The Last Word on Words

September 13, 2013 § Leave a comment

http://www.australiandoctor.com.au/opinions/the-last-word/the-last-word-on-words

The Last Word: on words

13 September, 2013 Dr Andrew Gunn

Two thousand five hundred years ago — before being killed by a falling turtle — Aeschylus said that words are the physicians of the diseased mind. I reckon words are just weird.

If I concentrate hard enough on any written word it soon appears misspelt and then dissolves into unrecognisable symbols. Jamais vu — when familiar things seem unknown — is more or less the opposite of deja vu. It’s speculated that chronic jamais vu could underlie Capgras syndrome, where schizophrenic patients think a familiar person has been replaced by an imposter.

It’s kind of like knowing someone both before and after they enter politics.

One study found that writing the word ‘door’ 30 times in 60 seconds is enough to make most people doubt that the word ‘door’ is real. But don’t try it at home unless you like climbing through windows.

The ambiguity of English words has its pros and cons. I know a GP who upset a young American student with a foot injury. He innocently asked her to slip off her thong.

Puns do add interest to consultations. Chair-breakingly-obese patients always report they’re trying to lose weight. This permits the response. “Yes, I know you’re trying …”, while a thought bubble continues, “… very trying.”

English does, however, lack certain useful words. For instance, the Japanese word arigata-meiwaku is said to mean an act done for you which you futilely try to stop, and which as expected causes trouble, but nonetheless you feel obliged to express gratitude for it.

If only English had more words like this. For instance, when a patient reports that the dog ate their Oxycontin, we need a word that means you think someone’s lying, and they know you think that, but they hope you can’t be buggered making a scene about it.

Or maybe we already have that word: electioneering.

Tony Abbott will, I expect, be Prime Minister when this article is published. I’m no fan but he’s entitled to occasionally mangle words. Ignorance is not always bliss but if someone was “the suppository of all wisdom”, I’d stick to being stupid.

Names are another problem area.

I have a friend who thinks that, before naming a child, couples should have to clear it with a fat, fierce matron seated behind a desk. If a particularly dipstick name is suggested, couples are slapped, yelled at, and sent to the back of the queue to try again. Melena and Candida might narrowly pass but kids would be protected from monikers such as Mafia No Fear, Anal or -er (I’m told it’s pronounced ‘dasher’  not ‘hyphener’).

Names can be cruel. I once overheard an elderly man complaining that he’d been a polling official at hundreds of elections but nobody called him Bob the vote tucker; and he’d trucked thousands of boats all over the country but nobody called him Bob the boat trucker. He then fell silent and stared glumly into his beer before intoning, “… but a fleeting moment of passion … just ONE goat …”

The internet created a new type of name trouble.

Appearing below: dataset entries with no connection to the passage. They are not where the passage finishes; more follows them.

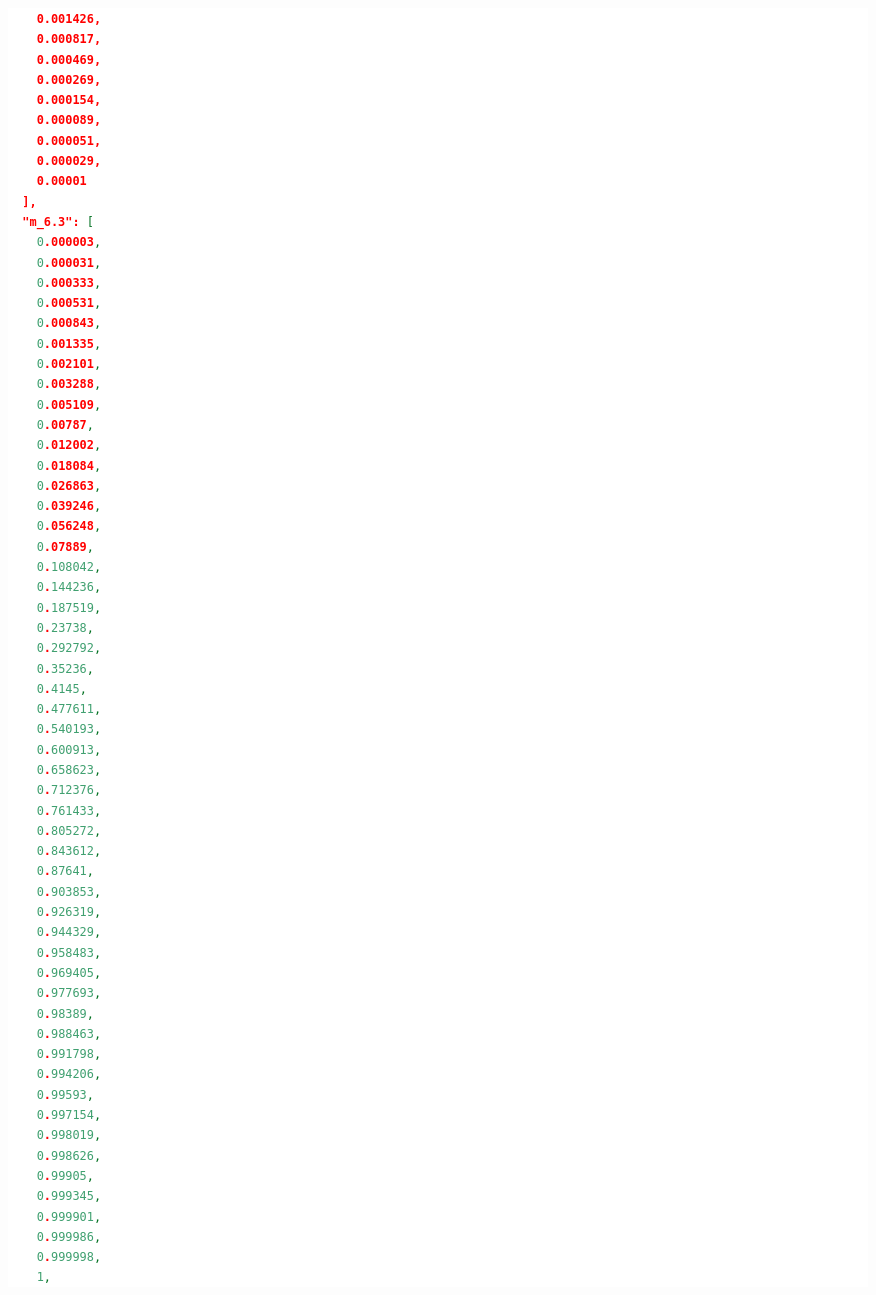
 ```json
    0.001426,
    0.000817,
    0.000469,
    0.000269,
    0.000154,
    0.000089,
    0.000051,
    0.000029,
    0.00001
  ],
  "m_6.3": [
    0.000003,
    0.000031,
    0.000333,
    0.000531,
    0.000843,
    0.001335,
    0.002101,
    0.003288,
    0.005109,
    0.00787,
    0.012002,
    0.018084,
    0.026863,
    0.039246,
    0.056248,
    0.07889,
    0.108042,
    0.144236,
    0.187519,
    0.23738,
    0.292792,
    0.35236,
    0.4145,
    0.477611,
    0.540193,
    0.600913,
    0.658623,
    0.712376,
    0.761433,
    0.805272,
    0.843612,
    0.87641,
    0.903853,
    0.926319,
    0.944329,
    0.958483,
    0.969405,
    0.977693,
    0.98389,
    0.988463,
    0.991798,
    0.994206,
    0.99593,
    0.997154,
    0.998019,
    0.998626,
    0.99905,
    0.999345,
    0.999901,
    0.999986,
    0.999998,
    1,
```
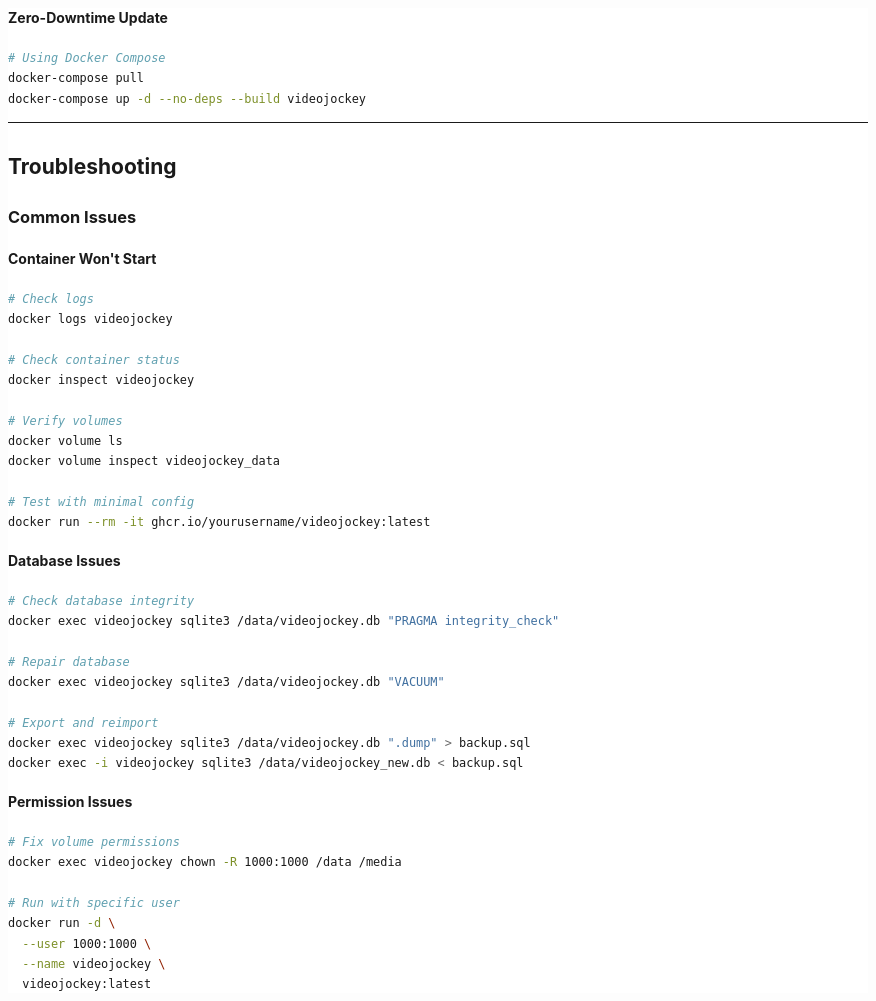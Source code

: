 #### Zero-Downtime Update

```bash
# Using Docker Compose
docker-compose pull
docker-compose up -d --no-deps --build videojockey
```

---

## Troubleshooting

### Common Issues

#### Container Won't Start

```bash
# Check logs
docker logs videojockey

# Check container status
docker inspect videojockey

# Verify volumes
docker volume ls
docker volume inspect videojockey_data

# Test with minimal config
docker run --rm -it ghcr.io/yourusername/videojockey:latest
```

#### Database Issues

```bash
# Check database integrity
docker exec videojockey sqlite3 /data/videojockey.db "PRAGMA integrity_check"

# Repair database
docker exec videojockey sqlite3 /data/videojockey.db "VACUUM"

# Export and reimport
docker exec videojockey sqlite3 /data/videojockey.db ".dump" > backup.sql
docker exec -i videojockey sqlite3 /data/videojockey_new.db < backup.sql
```

#### Permission Issues

```bash
# Fix volume permissions
docker exec videojockey chown -R 1000:1000 /data /media

# Run with specific user
docker run -d \
  --user 1000:1000 \
  --name videojockey \
  videojockey:latest
```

An early, well-known instance was the island’s and the land’s fight for possession of penisland.com. In fact, this article was prompted by my disappointment on following a slightly intriguing link to womenstalk.com.

Other examples include powergenitalia.com (Powergen, an Italian electric company), expertsexchange.com (not what you’d think), lesbocages.com (Les Bocages, a tree surgeon), the missing apostrophe in hollandshitfestival.nl and the physicians for the diseased mind (or not) at therapistfinder.com.